W najbliższych miesiącach istnieją spore szanse, że bezrobocie ulegnie dalszemu obniżeniu. Jeszcze nie tak dawno koniec wakacji oznaczał, że stopa bezrobocia rosła, gdyż kończyły się letnie prace sezonowe, a na horyzoncie brakowało alternatywy. Teraz już tak nie jest – mówi Marek Jurkiewicz, dyrektor serwisu InfoPraca.pl. Nie brakuje alternatywy, pracodawcy są gotowi zatrudniać, tylko w wielu przypadkach nie mają kogo, bo pracowników brakuje.

Gdzie jesteś, kandydacie

Poprawiająca się koniunktura gospodarcza i towarzyszące jej wzmożone działania pracodawców są na rękę kandydatom, którzy stają się coraz bardziej wymagający, szczególnie Ci, na których istnieje największy popyt. A ta grupa systematycznie się poszerza. To jednak nie jest największe wyzwanie stojące przed pracodawcami. Za takie można uznać brak pracowników na rynku. Ich niedobór sprawia, że pracodawcy inwestują w działania employer brandingowe, szukają niestandardowych form rekrutacji przy wsparciu internetowych giełd pracy i agencji pracy – mówi Marek Jurkiewicz.

Pracodawcy poszukują

Pracodawcy rozbudowują system zachęt, na który składają się i wyższa pensja, i premie, i dodatkowe korzyści, choć jeszcze nie wszędzie i nie dla każdego. To raczej domena dużych miast i pracowników obdarzonych poszukiwanymi (rzadkimi) umiejętnościami: programistów, deweloperów oprogramowania, analityków danych. To zawody poszukiwane nie tylko przez pracodawców z branży IT, ale także spoza tego sektora. Ta tendencja wydaje się być długoterminowa, a jej prawdziwość potwierdza chociażby jeden z najnowszych raportów Komisji Europejskiej – New Skills Agenda for Europe. Podkreśla m.in. konieczność edukacji w zakresie nowych umiejętności cyfrowych, gdyż takie są oczekiwania (i presja) pracodawców. Trzeba przyznać, że w Polsce powstaje coraz więcej placówek wyspecjalizowanych w kształceniu programistów.
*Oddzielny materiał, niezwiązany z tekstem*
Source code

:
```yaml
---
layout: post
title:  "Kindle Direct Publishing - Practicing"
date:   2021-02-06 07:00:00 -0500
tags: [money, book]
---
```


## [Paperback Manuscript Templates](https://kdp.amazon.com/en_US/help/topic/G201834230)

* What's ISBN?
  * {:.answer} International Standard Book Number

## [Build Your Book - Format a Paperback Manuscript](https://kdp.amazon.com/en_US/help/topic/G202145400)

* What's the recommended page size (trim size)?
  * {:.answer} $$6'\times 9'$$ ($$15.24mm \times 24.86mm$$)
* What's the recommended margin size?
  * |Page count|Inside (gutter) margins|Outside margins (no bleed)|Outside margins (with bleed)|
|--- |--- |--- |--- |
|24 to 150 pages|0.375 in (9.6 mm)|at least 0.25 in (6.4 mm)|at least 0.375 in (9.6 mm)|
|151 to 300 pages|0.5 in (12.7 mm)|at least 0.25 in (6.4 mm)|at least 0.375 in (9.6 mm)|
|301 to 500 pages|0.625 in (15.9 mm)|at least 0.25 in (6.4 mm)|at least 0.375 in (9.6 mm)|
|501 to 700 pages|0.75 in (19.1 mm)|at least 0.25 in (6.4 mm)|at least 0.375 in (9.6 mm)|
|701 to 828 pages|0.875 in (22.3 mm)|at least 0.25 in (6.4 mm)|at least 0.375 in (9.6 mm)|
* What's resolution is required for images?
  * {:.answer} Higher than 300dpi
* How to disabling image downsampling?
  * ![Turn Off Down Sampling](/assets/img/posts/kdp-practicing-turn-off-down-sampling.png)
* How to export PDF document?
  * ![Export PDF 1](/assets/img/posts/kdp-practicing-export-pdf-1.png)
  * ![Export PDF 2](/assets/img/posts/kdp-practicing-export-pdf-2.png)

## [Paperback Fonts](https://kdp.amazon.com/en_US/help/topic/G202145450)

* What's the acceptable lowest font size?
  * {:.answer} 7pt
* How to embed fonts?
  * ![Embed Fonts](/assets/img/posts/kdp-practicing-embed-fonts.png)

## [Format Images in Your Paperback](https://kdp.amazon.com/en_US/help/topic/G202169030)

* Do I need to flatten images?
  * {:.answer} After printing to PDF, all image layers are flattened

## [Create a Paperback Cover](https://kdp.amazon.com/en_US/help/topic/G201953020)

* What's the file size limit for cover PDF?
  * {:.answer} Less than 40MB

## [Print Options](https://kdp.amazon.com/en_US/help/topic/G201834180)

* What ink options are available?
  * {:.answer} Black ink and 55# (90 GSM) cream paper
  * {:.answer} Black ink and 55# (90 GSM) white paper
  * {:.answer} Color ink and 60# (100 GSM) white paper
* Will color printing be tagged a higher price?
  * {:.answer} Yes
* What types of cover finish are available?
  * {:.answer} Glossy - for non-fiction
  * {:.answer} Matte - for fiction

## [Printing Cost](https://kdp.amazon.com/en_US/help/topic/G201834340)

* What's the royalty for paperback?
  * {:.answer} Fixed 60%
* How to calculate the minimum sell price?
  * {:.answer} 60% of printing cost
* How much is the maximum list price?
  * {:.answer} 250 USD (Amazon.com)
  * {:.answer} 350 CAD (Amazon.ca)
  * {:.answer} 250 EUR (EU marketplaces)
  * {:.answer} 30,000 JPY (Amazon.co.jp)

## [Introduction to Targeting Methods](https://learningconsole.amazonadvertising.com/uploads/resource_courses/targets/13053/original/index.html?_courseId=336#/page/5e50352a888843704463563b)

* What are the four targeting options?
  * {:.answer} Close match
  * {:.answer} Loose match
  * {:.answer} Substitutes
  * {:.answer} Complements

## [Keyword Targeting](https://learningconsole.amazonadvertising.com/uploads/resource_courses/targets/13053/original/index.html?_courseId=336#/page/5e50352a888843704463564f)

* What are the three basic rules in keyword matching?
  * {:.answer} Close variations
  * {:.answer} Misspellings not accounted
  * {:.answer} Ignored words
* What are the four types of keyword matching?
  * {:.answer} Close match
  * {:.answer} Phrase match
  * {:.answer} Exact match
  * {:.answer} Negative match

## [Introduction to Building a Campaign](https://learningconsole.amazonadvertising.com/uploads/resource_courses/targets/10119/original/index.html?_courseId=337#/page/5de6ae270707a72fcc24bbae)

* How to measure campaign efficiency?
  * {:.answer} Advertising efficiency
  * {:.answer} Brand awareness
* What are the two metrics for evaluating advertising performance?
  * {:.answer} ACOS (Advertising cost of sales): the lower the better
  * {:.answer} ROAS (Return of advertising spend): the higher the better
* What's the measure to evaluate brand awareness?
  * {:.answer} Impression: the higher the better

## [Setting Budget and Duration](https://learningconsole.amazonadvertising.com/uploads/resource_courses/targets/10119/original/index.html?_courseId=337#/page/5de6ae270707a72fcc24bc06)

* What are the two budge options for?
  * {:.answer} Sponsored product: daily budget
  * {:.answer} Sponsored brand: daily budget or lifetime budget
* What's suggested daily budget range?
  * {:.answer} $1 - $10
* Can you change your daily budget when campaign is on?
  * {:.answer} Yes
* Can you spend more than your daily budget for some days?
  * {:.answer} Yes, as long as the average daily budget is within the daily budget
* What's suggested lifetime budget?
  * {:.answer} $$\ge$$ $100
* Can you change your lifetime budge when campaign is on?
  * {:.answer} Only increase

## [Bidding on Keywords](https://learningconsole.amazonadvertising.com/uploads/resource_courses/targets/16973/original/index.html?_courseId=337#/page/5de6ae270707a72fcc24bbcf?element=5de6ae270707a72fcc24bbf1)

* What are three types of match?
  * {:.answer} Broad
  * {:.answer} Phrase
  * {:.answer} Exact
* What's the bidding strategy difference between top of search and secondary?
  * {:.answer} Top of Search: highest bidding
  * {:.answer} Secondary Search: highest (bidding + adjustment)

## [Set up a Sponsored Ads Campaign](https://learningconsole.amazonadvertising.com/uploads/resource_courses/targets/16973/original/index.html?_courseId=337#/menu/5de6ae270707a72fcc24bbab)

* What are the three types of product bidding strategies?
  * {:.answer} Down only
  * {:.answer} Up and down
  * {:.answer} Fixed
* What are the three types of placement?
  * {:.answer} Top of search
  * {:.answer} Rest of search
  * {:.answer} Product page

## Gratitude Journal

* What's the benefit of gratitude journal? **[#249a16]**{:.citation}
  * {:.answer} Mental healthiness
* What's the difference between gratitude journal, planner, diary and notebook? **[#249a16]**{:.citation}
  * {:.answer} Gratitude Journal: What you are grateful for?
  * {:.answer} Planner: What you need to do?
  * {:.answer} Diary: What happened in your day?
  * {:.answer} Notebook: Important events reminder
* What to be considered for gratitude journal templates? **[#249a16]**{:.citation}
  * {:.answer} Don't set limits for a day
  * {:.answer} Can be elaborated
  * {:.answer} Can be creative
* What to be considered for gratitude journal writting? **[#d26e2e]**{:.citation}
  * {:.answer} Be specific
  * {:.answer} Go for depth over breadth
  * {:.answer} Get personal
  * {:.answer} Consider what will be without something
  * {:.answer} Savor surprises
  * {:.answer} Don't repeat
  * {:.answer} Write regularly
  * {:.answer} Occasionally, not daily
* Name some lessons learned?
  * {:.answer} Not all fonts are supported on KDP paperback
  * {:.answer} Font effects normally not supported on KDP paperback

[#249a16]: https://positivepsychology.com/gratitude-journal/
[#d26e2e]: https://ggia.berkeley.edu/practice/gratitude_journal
Poza branżą IT poszukiwani są inżynierowie, specjaliści ds. promocji, logistyki, księgowi, menedżerowie. Warto wspomnieć o rosnącym zainteresowaniu stażystami czy praktykantami – dodaje Marek Jurkiewicz. Tu już nie chodzi o wykonywanie prostych prac, by kandydat miał co wpisać do CV. Pracodawcy, zdając sobie sprawę, że coraz trudniej przychodzi im znalezienie kandydata na miarę wymagań wpisanych w ogłoszeniu, kształcą go, by później mógł dołączyć do zespołu. Nie zapominają przy tym o zachętach mających go przekonać, by swoją przyszłość wiązał właśnie z nimi. Innymi słowy: bezpłatne staże i praktyki przeszły do lamusa.

Widać jednak coraz wyraźniej, że pracownicy mniej wykwalifikowani także mogą liczyć na więcej. W tej grupie są pracownicy produkcji, magazynierzy, mechanicy, sprzedawcy, budowlańcy, elektrycy, hydraulicy, spawacze czy murarze.